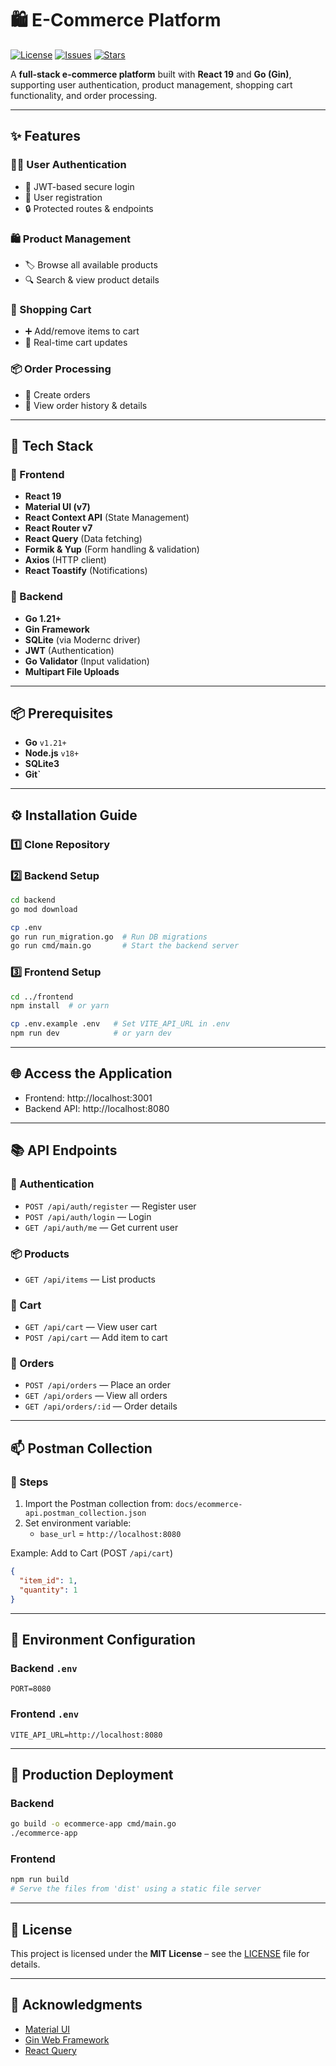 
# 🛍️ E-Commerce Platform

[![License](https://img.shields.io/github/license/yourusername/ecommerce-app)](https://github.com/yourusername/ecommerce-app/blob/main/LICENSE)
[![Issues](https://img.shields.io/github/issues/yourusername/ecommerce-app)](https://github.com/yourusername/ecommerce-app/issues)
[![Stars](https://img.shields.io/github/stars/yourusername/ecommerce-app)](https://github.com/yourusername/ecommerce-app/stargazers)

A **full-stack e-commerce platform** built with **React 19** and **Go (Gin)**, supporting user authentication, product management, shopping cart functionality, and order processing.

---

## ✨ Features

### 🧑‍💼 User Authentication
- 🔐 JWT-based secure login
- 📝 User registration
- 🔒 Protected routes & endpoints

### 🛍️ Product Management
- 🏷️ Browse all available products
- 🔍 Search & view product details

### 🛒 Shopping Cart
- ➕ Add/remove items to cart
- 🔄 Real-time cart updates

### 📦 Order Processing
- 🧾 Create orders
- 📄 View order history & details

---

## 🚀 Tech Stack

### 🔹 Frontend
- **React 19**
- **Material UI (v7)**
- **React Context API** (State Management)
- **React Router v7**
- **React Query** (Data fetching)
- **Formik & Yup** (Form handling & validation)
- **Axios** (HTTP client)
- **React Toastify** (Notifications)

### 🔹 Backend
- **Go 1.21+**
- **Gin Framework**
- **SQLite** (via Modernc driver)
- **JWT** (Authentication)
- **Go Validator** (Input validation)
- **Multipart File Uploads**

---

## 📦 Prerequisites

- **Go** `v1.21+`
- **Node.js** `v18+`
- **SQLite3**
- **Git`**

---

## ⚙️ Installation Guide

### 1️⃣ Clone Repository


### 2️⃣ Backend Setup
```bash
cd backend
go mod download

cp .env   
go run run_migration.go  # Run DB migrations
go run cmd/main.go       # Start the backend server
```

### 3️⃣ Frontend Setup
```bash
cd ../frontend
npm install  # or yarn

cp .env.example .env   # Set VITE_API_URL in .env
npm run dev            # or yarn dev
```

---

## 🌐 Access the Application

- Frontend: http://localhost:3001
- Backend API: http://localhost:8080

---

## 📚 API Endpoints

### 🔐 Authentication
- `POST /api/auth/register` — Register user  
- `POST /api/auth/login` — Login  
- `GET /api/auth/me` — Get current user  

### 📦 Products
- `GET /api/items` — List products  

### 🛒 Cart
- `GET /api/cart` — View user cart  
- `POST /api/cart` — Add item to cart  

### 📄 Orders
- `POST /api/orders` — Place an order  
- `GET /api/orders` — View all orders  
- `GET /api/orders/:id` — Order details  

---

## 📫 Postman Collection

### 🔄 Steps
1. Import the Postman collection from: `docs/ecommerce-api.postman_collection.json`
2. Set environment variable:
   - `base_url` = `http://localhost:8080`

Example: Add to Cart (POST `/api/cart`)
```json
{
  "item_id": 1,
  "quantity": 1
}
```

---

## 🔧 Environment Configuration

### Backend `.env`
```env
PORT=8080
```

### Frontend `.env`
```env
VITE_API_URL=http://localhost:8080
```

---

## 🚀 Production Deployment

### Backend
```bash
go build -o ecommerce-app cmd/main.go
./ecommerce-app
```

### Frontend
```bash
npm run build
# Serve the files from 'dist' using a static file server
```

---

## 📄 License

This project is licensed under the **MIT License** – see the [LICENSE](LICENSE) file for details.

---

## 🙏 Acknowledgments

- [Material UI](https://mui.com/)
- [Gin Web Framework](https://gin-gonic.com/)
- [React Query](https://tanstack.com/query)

════════

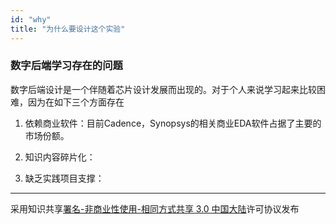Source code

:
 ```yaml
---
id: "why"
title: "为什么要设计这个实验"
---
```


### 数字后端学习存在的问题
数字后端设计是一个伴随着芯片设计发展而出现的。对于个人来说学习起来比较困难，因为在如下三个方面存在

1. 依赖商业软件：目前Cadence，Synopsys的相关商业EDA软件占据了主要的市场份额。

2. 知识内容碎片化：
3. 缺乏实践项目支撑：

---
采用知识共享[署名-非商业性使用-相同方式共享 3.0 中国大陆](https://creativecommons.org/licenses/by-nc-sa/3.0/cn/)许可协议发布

════════

The answer should be only the number of lines in the data that include "Material".

2